Lettre ouverte à la Cour pénale internationale et à l’Assemblée des États Parties

La Coalition pour la Cour pénale internationale («la Coalition ») se réjouit de la réaffirmation du soutien au rôle crucial de la Cour pénale internationale (CPI) pour rendre la justice pour les crimes internationaux les plus graves, ainsi que des expressions d’intérêt de la part de ses États parties à renforcer les ressources financières et humaines de la Cour.

Si la réponse positive des États parties est le signe d’un engagement envers la justice, le financement insuffisant chronique de la Cour par les États parties a abouti à un appel exceptionnel de la part du Bureau du Procureur à fournir des contributions volontaires en dehors du budget ordinaire de la Cour, notamment via un nouveau fonds fiduciaire et la mise à disposition de personnel à titre gracieux.
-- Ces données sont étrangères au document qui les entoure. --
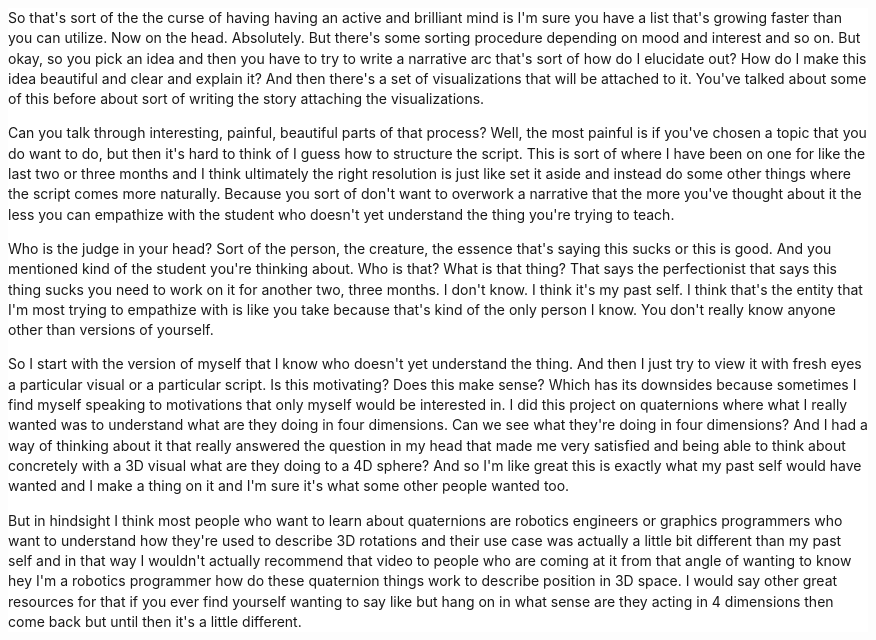 So that's sort of the the curse of having having an active and brilliant mind is I'm sure you have a list that's growing faster than you can utilize. Now on the head. Absolutely. But there's some sorting procedure depending on mood and interest and so on. But okay, so you pick an idea and then you have to try to write a narrative arc that's sort of how do I elucidate out? How do I make this idea beautiful and clear and explain it? And then there's a set of visualizations that will be attached to it. You've talked about some of this before about sort of writing the story attaching the visualizations.

Can you talk through interesting, painful, beautiful parts of that process? Well, the most painful is if you've chosen a topic that you do want to do, but then it's hard to think of I guess how to structure the script. This is sort of where I have been on one for like the last two or three months and I think ultimately the right resolution is just like set it aside and instead do some other things where the script comes more naturally. Because you sort of don't want to overwork a narrative that the more you've thought about it the less you can empathize with the student who doesn't yet understand the thing you're trying to teach.

Who is the judge in your head? Sort of the person, the creature, the essence that's saying this sucks or this is good. And you mentioned kind of the student you're thinking about. Who is that? What is that thing? That says the perfectionist that says this thing sucks you need to work on it for another two, three months. I don't know. I think it's my past self. I think that's the entity that I'm most trying to empathize with is like you take because that's kind of the only person I know. You don't really know anyone other than versions of yourself.

So I start with the version of myself that I know who doesn't yet understand the thing. And then I just try to view it with fresh eyes a particular visual or a particular script. Is this motivating? Does this make sense? Which has its downsides because sometimes I find myself speaking to motivations that only myself would be interested in. I did this project on quaternions where what I really wanted was to understand what are they doing in four dimensions. Can we see what they're doing in four dimensions? And I had a way of thinking about it that really answered the question in my head that made me very satisfied and being able to think about concretely with a 3D visual what are they doing to a 4D sphere? And so I'm like great this is exactly what my past self would have wanted and I make a thing on it and I'm sure it's what some other people wanted too.

But in hindsight I think most people who want to learn about quaternions are robotics engineers or graphics programmers who want to understand how they're used to describe 3D rotations and their use case was actually a little bit different than my past self and in that way I wouldn't actually recommend that video to people who are coming at it from that angle of wanting to know hey I'm a robotics programmer how do these quaternion things work to describe position in 3D space. I would say other great resources for that if you ever find yourself wanting to say like but hang on in what sense are they acting in 4 dimensions then come back but until then it's a little different.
La Coalition n’a cessé d’attirer l’attention sur le décalage important, existant de longue date, entre la charge de travail de la Cour et les ressources dont elle dispose dans son budget ordinaire. Le budget de la Cour a été systématiquement limité par les États parties, en particulier à cause de l’insistance de certains états sur la « croissance nominale zéro » et d’enveloppes financières arbitraires, y compris pour l’aide juridique, mais aussi par le fait la Cour n’a pas demandé à plusieurs reprises les ressources dont elle avait besoin. Cela a eu un impact sur l’efficacité de la Cour et retardé l’accès des victimes à la justice. Cet demande récente  du Bureau du Procureur aux États parties de faire des contributions volontaires et mettre à disposition du personnel pour renforcer ses activités d’enquête, – ainsi que la réponse enthousiaste de certains États parties – équivaut, pour la Cour et ses États parties, à admettre qu’elle ne dispose pas des ressources adéquates.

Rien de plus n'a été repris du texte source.